WHAT THIS TASK INVOLVES
Leave out every line before the one that contains "a_i\in\R^n & \alpha_i\in\R". Please restate that line and the rest of the data word for word, through the end.

PROVIDED INFORMATION
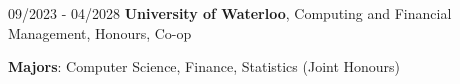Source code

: 
\begin{twocolentry}{09/2023 - 04/2028}
    \textbf{University of Waterloo}, Computing and Financial Management, Honours, Co-op
\end{twocolentry}
\begin{onecolentry}
\textbf{Majors}: Computer Science, Finance, Statistics (Joint Honours) \\
\end{onecolentry}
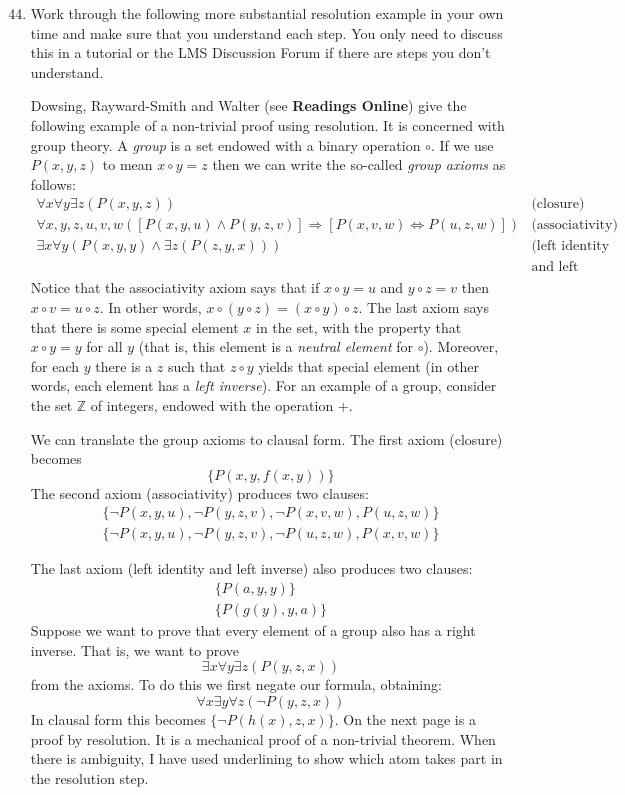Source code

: \documentclass[11pt]{article}
\newcommand{\impl}{\mathbin{\Rightarrow}}
\newcommand{\biim}{\mathbin{\Leftrightarrow}}
\begin{document}
\begin{enumerate}
\setcounter{enumi}{43}
\item
Work through the following more substantial resolution
example in your own time
and make sure that you understand each step.
You only need to discuss this in a tutorial or the LMS Discussion 
Forum if there are steps you don't understand.

Dowsing, Rayward-Smith and Walter (see {\bf Readings Online})
give the following example of a non-trivial proof using resolution.
It is concerned with group theory.
A \emph{group} is a set endowed with a binary operation $\circ$.
If we use $P(x,y,z)$ to mean $x \circ y = z$ then we can
write the so-called \emph{group axioms} as follows:
\[
\begin{array}{lr}
   \forall x \forall y \exists z (P(x,y,z)) & \mbox{(closure)}
\\ \forall x, y, z, u, v, w
        \left([P(x,y,u) \land P(y,z,v)] \impl [P(x,v,w) \biim P(u,z,w)]\right)
   & \mbox{(associativity)}
\\ \exists x \forall y (P(x,y,y) \land \exists z (P(z,y,x)))
   & \mbox{(left identity}
\\ & \mbox{and left inverse)}
\end{array}
\]
Notice that the associativity axiom says that if $x \circ y = u$ and
$y \circ z = v$ then $x \circ v = u \circ z$.
In other words, $x \circ (y \circ z) = (x \circ y) \circ z$.
The last axiom says that there is some special element $x$ in
the set, with the property that $x \circ y = y$ for all $y$
(that is, this element is a \emph{neutral element} for $\circ$).
Moreover, for each $y$ there is a $z$ such that $z \circ y$
yields that special element
(in other words, each element has a \emph{left inverse}).
For an example of a group, consider the set $\mathbb{Z}$
of integers, endowed with the operation $+$.

We can translate the group axioms to clausal form.
The first axiom (closure) becomes
\[
  \{P(x,y,f(x,y))\}
\]
The second axiom (associativity) produces two clauses:
\[
\begin{array}{l}
   \{\neg P(x,y,u), \neg P(y,z,v), \neg P(x,v,w), P(u,z,w)\}
\\ \{\neg P(x,y,u), \neg P(y,z,v), \neg P(u,z,w), P(x,v,w)\}
\end{array}
\]

The last axiom (left identity and left inverse) also produces two clauses:
\[
\begin{array}{l}
   \{P(a,y,y)\}
\\ \{P(g(y),y,a)\}
\end{array}
\]
Suppose we want to prove that every element of a group also
has a right inverse.
That is, we want to prove
\[
  \exists x \forall y \exists z (P(y,z,x))
\]
from the axioms.
To do this we first negate our formula, obtaining:
\[
  \forall x \exists y \forall z (\neg P(y,z,x))
\]
In clausal form this becomes $\{\neg P(h(x),z,x)\}$.
On the next page is a proof by resolution.
It is a mechanical proof of a non-trivial theorem.
When there is ambiguity, I have used underlining to show which
atom takes part in the resolution step.


\end{enumerate}
\end{document}
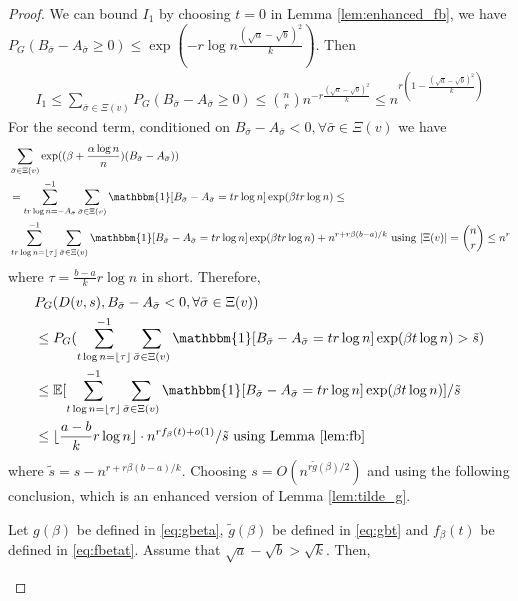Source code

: \documentclass{article}
\begin{document}
\begin{proof}
We can bound $I_1$ by choosing $t=0$ in Lemma \ref{lem:enhanced_fb}, we have
$P_G( B_{\bar{\sigma}} - A_{\bar{\sigma}} \ge 0 ) \leq \exp(-r\log n \frac{(\sqrt{a}-\sqrt{b})^2}{k})$.
Then
\begin{align*}
I_1 \leq \sum_{\bar{\sigma} \in \Xi(v)} P_G( B_{\bar{\sigma}} - A_{\bar{\sigma}} \geq 0) \leq \binom{n}{r} n^{-r\frac{(\sqrt{a}-\sqrt{b})^2}{k}}
\leq n^{r(1-\frac{(\sqrt{a}-\sqrt{b})^2}{k})}
\end{align*}
For the second term,
conditioned on $B_{\bar{\sigma}} - A_{\bar{\sigma}}    < 0, \forall \bar{\sigma} \in \Xi(v)$ we have
\begin{align*}
&\sum_{\bar{\sigma} \in \Xi(v)} \exp ( (\beta + \frac{\alpha \log n}{n})(B_{\bar{\sigma}} - A_{\bar{\sigma}} ) ) \\
& = \sum_{tr\log n = -A_{\bar{\sigma}} }^{-1} \sum_{\bar{\sigma} \in \Xi(v)} \mathbbm{1}[B_{\bar{\sigma}} - A_{\bar{\sigma}}  = tr \log n] \exp ( \beta  tr\log n)\leq \\ 
&
\sum_{tr\log n =\lfloor\tau\rfloor}^{-1} \sum_{\bar{\sigma} \in \Xi(v)}  \mathbbm{1}[B_{\bar{\sigma}} - A_{\bar{\sigma}}  = tr \log n]
\exp ( \beta  tr\log n) + n^{r+r\beta(b-a)/k} \textrm{ using } |\Xi(v)| = \binom{n}{r} \leq n^r
\end{align*}
where $\tau =\frac{b-a}{k}r\log n$ in short. Therefore,
\begin{align*}
&P_G(D(v,s), B_{\bar{\sigma}} - A_{\bar{\sigma}}  < 0, \forall \bar{\sigma} \in \Xi(v))  \\
&\leq P_G(\sum_{t\log n =\lfloor\tau\rfloor}^{-1}\sum_{\bar{\sigma} \in \Xi(v)} \mathbbm{1}[B_{\bar{\sigma}} - A_{\bar{\sigma}} = tr\log n]\exp ( \beta  t\log n)  > \tilde{s} ) \\
& \leq \mathbb{E}[\sum_{t\log n =\lfloor\tau\rfloor}^{-1}\sum_{\bar{\sigma} \in \Xi(v)} \mathbbm{1}[B_{\bar{\sigma}} - A_{\bar{\sigma}} = tr\log n]\exp ( \beta  t\log n)] /  \tilde{s} \\
& \leq \lfloor\frac{a-b}{k}r\log n\rfloor \cdot n^{rf_{\beta}(t) + o(1)} / \tilde{s} \textrm{ using Lemma \ref{lem:fb} }
\end{align*}
where $\tilde{s} = s - n^{r+r\beta(b-a)/k}$. 
Choosing $s = O(n^{r\tilde{g}(\beta)/2})$ and using the following conclusion, which is an enhanced version of Lemma
\ref{lem:tilde_g}.
\begin{lemma} \label{lm:ele}
Let $g(\beta)$ be defined in \eqref{eq:gbeta}, $\tilde{g}(\beta)$ be defined in \eqref{eq:gbt} and $f_{\beta}(t)$ be defined in \eqref{eq:fbetat}. Assume that $\sqrt{a}-\sqrt{b}>\sqrt{k}$.
Then,


\end{lemma}
\end{proof}
\end{document}
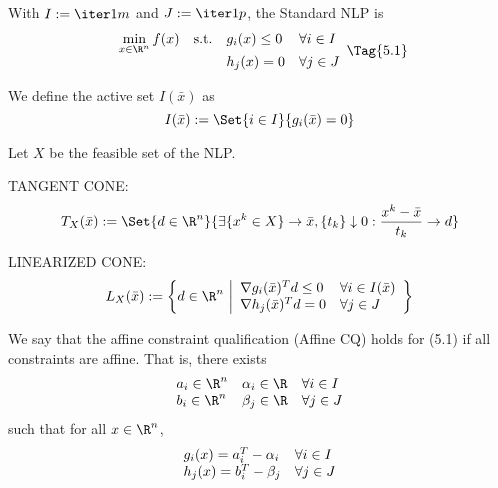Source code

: 


With $I:=\iter1m$ and $J:=\iter1p$, the Standard NLP is
\begin{equation*}
  \begin{array}{l l l l}
    \displaystyle \min_{x\in\R^n}f(x)
     & \text{s.t.} & g_i(x)\leq0 & \forall i\in I \\
     &             & h_j(x)=0    & \forall j\in J
  \end{array}\Tag{5.1}
\end{equation*}

We define the active set $I(\bar x)$ as
$$
  I(\bar x):=\Set{i\in I}{g_i(\bar x)=0}
$$

Let $X$ be the feasible set of the NLP.

TANGENT CONE:
$$
  T_X(\bar x):=
  \Set{d\in\R^n}{\exists \{x^k\in X\}\to\bar x,\{t_k\}\downarrow0:\frac{x^k-\bar x}{t_k}\to d}
$$

LINEARIZED CONE:
$$
  L_X(\bar x):=\left\{ d\in\R^n\ \middle\vert
  \begin{array}{l l}
    \nabla g_i(\bar x)^Td\leq0 & \forall i\in I(\bar x) \\
    \nabla h_j(\bar x)^Td=0    & \forall j\in J
  \end{array}
  \right\}
$$

\label{e55c332}

We say that the affine constraint qualification (Affine CQ) holds for (5.1) if
all constraints are affine. That is, there exists
$$
  \begin{array}{l l l}
    a_i\in\R^n & \alpha_i\in\R & \forall i\in I \\
    b_i\in\R^n & \beta_j\in\R  & \forall j\in J
  \end{array}
$$
such that for all $x\in\R^n$,
$$
  \begin{array}{l l}
    g_i(x)=a_i^T-\alpha_i & \forall i\in I \\
    h_j(x)=b_i^T-\beta_j  & \forall j\in J
  \end{array}
$$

COMPLETED TASK
    a_i\in\R^n & \alpha_i\in\R & \forall i\in I \\
    b_i\in\R^n & \beta_j\in\R  & \forall j\in J
  \end{array}
$$
such that for all $x\in\R^n$,
$$
  \begin{array}{l l}
    g_i(x)=a_i^T-\alpha_i & \forall i\in I \\
    h_j(x)=b_i^T-\beta_j  & \forall j\in J
  \end{array}
$$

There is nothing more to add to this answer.